Altar Call – Opelika-Auburn News

Walter Albritton

October 31, 2010


What fun to worship with the Auburn Methodists


          Last Sunday was a blessed day. Escorted by my son Steve and my grandson Josh, I enjoyed several hours worshiping with the Auburn Methodists. Those folks know how to worship the Lord! My dear friend Brother George Mathison, the senior pastor, was in Georgia preaching so he allowed me to fill in for him.

          Our gracious hosts were Associate Pastor Charles Cummings and Professor Ed Williams, my journalism friend on the faculty at Auburn University. We quickly realized that they had a good, well-oiled plan for the morning. Charles and Ed were ready to roll.

The fun began at the Auburn Fire Station a little after 7 am. We sang a few songs, prayed together, and I offered a brief devotional. I thanked the firemen for being available to the community when they were needed. As they began to enjoy hot biscuits prepared by George’s wife, Monteigne, we hurried off to the church for the eight o’clock service. Later I learned that Ed had used his camera to make a video of my talk to the firemen and by mid-afternoon I had entered the “YouTube” world for the first time.  

Steve and Josh toured the campus, had breakfast, admired the white-out at Toomer’s Corner, and returned in time to join us for the eleven o’clock worship.

Ed Williams had been tabbed to introduce me in all three worship services. Two were “traditional,” eight o’clock and eleven o’clock; the nine-thirty service was “contemporary.” Realizing that Ed would have to listen to me preach the same sermon three times within four hours, I had mercy on him. I suggested he call 911 and have paramedics on hand at noon, with oxygen, not for me but for himself. He declined, opting just to bring along some smelling salts to revive us both.

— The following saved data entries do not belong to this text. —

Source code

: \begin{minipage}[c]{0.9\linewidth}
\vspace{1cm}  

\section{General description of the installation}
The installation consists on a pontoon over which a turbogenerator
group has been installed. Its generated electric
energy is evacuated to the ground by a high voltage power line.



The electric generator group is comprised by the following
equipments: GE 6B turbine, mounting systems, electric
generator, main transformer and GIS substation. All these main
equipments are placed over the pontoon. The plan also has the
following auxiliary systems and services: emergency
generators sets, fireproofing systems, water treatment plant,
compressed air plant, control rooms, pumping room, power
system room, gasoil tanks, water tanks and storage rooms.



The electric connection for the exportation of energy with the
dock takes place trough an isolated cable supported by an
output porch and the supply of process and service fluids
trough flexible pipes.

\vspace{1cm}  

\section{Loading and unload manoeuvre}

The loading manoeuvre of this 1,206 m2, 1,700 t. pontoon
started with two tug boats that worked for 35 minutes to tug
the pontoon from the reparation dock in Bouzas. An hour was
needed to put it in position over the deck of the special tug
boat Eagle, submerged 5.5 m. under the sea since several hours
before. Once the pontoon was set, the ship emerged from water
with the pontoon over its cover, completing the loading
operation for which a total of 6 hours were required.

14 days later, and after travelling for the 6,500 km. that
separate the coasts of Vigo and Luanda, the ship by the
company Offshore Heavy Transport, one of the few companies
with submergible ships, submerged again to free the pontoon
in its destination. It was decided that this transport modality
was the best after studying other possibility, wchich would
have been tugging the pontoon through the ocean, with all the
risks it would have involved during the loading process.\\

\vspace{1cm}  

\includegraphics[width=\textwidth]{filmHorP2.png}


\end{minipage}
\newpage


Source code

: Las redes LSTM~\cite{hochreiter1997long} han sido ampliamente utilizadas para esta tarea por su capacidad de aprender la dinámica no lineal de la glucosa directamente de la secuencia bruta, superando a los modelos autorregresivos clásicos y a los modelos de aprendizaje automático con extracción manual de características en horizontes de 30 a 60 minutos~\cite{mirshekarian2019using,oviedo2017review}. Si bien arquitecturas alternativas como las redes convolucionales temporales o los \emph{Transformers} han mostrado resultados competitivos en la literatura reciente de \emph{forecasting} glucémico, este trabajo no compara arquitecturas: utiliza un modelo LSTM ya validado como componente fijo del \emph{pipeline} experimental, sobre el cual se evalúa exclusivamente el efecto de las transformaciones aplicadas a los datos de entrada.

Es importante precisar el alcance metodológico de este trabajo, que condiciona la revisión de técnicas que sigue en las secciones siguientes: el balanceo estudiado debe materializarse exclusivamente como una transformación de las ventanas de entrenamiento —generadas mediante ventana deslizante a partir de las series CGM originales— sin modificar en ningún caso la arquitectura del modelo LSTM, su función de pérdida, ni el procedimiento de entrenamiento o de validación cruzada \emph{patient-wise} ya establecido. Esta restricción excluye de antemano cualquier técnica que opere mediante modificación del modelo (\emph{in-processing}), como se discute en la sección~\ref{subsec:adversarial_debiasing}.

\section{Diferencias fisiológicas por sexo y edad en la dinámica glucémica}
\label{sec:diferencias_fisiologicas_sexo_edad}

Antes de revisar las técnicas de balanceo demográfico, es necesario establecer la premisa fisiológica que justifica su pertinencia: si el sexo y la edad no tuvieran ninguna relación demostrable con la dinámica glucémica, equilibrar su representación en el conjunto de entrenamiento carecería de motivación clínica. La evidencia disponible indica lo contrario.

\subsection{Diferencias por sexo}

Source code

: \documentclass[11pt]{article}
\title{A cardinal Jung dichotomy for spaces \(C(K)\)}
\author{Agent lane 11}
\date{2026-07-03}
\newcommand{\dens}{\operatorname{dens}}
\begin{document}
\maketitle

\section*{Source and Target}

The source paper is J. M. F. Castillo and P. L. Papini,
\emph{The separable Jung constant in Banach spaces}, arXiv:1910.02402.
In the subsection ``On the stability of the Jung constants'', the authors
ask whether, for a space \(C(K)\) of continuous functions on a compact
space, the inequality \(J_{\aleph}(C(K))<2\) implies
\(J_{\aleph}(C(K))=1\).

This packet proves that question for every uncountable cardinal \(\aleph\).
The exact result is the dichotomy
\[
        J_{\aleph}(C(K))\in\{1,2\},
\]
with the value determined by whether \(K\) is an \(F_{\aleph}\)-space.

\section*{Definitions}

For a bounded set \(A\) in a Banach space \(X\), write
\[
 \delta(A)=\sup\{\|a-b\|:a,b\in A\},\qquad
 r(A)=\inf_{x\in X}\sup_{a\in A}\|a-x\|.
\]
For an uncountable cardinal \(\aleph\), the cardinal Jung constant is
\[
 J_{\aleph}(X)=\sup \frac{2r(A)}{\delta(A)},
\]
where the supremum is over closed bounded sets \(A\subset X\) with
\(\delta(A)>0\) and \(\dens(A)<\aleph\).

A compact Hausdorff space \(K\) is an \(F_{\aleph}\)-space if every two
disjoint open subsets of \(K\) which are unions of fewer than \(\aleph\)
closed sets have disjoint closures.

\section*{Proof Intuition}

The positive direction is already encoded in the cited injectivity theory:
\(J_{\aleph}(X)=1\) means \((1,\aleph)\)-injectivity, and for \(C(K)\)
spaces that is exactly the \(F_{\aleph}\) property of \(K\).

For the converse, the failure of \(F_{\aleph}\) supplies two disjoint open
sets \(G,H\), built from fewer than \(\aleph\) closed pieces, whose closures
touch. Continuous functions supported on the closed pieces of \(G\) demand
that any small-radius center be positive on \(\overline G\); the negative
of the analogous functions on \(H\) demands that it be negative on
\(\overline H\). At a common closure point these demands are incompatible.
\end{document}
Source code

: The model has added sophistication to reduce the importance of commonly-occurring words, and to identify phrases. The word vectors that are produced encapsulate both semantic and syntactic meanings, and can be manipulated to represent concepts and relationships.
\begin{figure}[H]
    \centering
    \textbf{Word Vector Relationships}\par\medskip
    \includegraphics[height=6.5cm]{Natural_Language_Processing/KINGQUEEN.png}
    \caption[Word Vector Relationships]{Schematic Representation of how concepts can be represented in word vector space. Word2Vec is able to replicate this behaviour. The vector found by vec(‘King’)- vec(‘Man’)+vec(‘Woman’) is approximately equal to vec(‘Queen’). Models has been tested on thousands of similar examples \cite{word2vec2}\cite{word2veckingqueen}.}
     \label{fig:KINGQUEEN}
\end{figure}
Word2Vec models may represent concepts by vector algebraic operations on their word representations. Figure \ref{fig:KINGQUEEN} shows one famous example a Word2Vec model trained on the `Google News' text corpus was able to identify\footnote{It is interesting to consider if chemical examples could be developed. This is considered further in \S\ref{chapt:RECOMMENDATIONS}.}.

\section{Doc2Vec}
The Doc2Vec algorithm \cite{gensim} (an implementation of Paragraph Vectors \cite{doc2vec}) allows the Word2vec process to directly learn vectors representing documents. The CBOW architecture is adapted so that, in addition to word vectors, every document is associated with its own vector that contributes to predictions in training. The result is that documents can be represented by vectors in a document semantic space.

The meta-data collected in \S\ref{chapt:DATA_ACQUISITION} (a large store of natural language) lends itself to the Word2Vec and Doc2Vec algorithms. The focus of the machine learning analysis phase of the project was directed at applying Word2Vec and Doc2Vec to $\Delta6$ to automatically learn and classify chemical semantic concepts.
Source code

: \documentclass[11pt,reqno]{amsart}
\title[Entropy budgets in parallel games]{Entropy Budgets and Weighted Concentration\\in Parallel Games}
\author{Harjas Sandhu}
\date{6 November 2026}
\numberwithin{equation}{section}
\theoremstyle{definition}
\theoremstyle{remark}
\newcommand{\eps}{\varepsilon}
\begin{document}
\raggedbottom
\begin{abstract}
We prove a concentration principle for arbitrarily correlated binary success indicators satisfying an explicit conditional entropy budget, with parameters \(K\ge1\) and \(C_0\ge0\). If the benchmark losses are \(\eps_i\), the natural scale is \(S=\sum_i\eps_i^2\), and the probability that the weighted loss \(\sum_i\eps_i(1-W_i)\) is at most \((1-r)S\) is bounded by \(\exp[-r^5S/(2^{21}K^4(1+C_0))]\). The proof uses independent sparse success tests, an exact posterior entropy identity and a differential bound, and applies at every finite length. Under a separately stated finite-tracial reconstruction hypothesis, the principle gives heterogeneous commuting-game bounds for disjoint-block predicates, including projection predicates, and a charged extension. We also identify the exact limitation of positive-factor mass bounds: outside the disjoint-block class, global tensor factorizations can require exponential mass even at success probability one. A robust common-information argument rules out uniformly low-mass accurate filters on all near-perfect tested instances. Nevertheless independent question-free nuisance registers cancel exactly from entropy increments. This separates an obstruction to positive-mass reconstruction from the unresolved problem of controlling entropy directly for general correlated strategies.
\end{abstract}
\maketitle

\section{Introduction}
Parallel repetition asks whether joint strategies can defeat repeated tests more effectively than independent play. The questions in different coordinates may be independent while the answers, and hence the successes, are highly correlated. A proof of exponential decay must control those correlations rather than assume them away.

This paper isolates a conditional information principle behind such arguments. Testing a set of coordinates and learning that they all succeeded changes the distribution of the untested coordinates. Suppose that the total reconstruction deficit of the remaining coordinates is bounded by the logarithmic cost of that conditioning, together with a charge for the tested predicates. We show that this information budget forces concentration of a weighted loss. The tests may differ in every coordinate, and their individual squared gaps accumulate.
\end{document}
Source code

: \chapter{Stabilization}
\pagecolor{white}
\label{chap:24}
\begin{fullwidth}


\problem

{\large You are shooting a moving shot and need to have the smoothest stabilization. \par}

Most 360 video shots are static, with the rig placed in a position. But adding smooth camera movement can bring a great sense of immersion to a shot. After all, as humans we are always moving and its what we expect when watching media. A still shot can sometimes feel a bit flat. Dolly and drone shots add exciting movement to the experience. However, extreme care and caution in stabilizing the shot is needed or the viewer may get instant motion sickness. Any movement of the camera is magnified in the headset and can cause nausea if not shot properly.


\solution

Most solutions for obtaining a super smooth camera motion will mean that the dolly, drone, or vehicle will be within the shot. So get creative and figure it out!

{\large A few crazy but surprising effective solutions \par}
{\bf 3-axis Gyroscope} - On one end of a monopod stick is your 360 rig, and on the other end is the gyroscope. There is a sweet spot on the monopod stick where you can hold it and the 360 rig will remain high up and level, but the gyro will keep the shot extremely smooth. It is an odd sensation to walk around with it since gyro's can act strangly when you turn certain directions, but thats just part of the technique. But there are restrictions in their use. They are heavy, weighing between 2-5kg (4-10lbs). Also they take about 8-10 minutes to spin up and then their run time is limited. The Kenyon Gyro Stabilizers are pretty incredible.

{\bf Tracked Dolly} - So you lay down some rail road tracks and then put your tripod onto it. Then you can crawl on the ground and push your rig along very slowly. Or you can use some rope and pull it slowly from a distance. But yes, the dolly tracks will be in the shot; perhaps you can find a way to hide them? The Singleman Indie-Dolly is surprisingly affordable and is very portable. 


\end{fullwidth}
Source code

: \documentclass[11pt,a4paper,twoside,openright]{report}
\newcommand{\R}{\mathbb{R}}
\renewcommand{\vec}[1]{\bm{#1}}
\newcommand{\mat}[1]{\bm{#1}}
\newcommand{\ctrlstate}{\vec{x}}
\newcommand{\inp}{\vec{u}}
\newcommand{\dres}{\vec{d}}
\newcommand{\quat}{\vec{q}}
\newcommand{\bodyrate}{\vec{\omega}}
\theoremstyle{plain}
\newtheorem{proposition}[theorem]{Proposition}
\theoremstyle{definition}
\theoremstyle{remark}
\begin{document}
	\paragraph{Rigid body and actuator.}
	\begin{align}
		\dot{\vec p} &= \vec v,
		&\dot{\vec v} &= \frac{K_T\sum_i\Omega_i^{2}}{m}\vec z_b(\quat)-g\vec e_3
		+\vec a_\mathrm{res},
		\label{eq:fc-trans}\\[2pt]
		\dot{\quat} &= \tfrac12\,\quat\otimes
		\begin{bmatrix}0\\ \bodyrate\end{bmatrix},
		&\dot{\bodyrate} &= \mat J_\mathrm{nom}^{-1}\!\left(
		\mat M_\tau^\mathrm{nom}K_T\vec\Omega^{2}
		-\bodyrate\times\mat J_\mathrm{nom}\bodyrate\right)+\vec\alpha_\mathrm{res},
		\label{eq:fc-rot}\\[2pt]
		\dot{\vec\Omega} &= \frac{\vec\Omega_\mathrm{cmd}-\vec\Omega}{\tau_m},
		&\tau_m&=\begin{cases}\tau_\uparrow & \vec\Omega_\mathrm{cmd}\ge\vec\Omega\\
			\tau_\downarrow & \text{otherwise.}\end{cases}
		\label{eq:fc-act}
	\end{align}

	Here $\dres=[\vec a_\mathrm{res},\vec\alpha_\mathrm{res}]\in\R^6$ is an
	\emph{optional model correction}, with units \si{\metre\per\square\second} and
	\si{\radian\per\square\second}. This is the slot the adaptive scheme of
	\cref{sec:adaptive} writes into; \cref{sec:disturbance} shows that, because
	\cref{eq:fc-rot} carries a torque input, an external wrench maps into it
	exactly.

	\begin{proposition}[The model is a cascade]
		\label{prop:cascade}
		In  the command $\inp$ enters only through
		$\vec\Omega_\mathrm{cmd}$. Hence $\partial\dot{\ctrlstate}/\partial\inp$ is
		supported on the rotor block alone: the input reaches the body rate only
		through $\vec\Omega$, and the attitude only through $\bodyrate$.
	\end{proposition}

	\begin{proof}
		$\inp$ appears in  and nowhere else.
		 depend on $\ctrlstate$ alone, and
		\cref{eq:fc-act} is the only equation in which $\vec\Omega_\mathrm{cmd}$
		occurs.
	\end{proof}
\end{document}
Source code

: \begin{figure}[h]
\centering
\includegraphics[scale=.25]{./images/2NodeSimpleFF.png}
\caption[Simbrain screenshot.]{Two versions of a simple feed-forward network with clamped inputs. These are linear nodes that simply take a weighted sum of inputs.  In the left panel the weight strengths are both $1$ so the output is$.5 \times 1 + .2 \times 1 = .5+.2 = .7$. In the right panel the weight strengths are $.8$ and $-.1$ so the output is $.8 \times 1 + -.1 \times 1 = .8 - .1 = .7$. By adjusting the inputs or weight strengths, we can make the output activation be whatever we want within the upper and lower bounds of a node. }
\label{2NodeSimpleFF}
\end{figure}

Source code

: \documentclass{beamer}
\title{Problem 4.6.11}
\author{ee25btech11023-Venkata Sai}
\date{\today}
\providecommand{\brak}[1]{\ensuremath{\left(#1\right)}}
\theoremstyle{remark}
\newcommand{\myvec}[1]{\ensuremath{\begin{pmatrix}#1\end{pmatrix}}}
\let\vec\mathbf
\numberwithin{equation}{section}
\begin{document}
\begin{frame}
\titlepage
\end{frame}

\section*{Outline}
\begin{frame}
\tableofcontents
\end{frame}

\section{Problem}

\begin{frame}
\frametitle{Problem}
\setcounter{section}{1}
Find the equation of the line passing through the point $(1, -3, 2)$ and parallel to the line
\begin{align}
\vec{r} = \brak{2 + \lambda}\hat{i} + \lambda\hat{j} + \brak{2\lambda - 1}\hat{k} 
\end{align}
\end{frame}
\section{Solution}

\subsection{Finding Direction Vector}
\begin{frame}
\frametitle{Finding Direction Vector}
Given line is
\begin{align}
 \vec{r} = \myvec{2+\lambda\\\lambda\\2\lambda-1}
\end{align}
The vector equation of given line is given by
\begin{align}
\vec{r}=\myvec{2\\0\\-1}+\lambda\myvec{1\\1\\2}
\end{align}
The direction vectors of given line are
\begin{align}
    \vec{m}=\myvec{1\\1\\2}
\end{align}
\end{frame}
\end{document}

Ed’s introduction was mesmerizing.  It was so good that the congregation  did not want him to stop; nor did I for his flattery made me seem bigger than life.  I kept praying that Billy Graham would suddenly appear and preach, knowing there was no way I could measure up to Ed’s eloquent buildup. As the morning progressed I realized that Ed was pumped. By the third time he delivered his stirring introduction, he had me laughing to cover my nervousness. But the next time I speak, whether in Kansas City or Orlando, I want Ed to introduce me. My host will have to pay Ed’s way to get me to come.

Though Brother George was away, he left a marvelous team in place for each worship service. There was no stumbling, no hesitation; everything was handled with precision. The music in each service was extraordinary; gifted musicians knew what they were doing and they did it beautifully.

I was impressed with the energy and enthusiasm of each congregation. I expected this of the contemporary crowd but it was equally present in the traditional services. The people sang joyfully and looked alive. I wondered if perhaps the people had been influenced a bit by the energy and excitement displayed by Cam Newton and the Tigers the day before. It seemed so and it was like icing on the cake.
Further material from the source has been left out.